[TASK INPUT Boundary: Start]
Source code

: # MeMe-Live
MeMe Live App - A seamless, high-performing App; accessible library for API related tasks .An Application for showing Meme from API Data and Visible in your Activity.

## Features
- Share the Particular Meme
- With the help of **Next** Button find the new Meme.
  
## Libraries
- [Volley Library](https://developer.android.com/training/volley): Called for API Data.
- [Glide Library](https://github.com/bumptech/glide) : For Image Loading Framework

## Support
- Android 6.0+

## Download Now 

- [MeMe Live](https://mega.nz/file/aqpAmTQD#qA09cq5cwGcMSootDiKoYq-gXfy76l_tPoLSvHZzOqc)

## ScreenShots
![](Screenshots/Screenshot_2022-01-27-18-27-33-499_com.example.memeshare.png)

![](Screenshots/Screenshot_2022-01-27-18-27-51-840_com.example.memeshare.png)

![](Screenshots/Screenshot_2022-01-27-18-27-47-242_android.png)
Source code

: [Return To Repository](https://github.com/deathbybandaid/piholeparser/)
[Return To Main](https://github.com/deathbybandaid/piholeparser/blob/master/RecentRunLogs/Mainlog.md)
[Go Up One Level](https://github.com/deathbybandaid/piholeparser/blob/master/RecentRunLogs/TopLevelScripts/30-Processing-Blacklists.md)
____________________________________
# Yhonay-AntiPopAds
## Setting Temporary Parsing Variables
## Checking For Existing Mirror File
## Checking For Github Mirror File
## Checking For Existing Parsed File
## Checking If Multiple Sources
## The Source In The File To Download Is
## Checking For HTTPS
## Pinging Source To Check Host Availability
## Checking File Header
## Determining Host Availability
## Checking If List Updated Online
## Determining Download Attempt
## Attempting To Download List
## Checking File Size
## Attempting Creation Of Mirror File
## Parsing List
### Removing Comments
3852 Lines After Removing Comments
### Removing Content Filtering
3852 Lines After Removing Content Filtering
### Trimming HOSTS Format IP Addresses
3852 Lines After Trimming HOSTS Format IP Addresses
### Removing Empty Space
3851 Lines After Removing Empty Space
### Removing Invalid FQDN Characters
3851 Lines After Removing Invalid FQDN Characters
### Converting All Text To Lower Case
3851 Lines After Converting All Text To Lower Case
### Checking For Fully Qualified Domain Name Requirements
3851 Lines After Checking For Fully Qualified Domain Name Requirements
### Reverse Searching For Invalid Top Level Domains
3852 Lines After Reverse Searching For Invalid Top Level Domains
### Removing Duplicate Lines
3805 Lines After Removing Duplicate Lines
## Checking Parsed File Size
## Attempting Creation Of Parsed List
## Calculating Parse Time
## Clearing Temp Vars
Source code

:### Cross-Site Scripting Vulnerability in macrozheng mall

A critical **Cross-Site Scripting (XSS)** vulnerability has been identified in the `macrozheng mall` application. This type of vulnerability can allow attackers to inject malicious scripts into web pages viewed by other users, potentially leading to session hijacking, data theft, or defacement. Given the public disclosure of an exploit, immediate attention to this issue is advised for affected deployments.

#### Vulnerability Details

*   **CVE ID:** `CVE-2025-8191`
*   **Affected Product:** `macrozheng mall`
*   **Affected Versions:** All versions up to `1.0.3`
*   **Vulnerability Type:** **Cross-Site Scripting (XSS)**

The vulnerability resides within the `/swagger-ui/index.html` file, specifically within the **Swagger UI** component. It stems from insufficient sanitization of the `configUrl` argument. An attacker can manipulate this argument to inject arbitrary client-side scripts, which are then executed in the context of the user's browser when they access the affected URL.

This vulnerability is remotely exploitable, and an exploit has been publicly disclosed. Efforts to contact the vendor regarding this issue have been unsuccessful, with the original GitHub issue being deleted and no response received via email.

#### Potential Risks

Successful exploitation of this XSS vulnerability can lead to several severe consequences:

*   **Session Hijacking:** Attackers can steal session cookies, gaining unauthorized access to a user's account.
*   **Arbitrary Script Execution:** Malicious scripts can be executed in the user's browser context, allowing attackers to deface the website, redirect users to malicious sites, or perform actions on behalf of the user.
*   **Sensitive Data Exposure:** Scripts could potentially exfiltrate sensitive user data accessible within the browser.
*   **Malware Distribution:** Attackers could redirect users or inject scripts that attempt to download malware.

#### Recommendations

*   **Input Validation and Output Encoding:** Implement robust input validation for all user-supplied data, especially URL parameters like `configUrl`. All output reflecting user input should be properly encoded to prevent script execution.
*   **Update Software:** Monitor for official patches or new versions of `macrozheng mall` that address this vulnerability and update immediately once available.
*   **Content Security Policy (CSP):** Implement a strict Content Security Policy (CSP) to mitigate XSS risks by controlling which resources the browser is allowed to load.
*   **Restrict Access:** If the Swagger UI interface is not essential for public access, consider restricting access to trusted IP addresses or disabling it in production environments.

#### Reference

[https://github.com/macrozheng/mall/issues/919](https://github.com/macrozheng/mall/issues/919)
[TASK INPUT Boundary: End]
» **YOUR OBJECTIVE**:
Reproduce the records above exactly, starting with the line that contains "allowed to load." and ending with the last line.

» **ANSWER BELOW**:
*   **Content Security Policy (CSP):** Implement a strict Content Security Policy (CSP) to mitigate XSS risks by controlling which resources the browser is allowed to load.
*   **Restrict Access:** If the Swagger UI interface is not essential for public access, consider restricting access to trusted IP addresses or disabling it in production environments.

#### Reference

[https://github.com/macrozheng/mall/issues/919](https://github.com/macrozheng/mall/issues/919)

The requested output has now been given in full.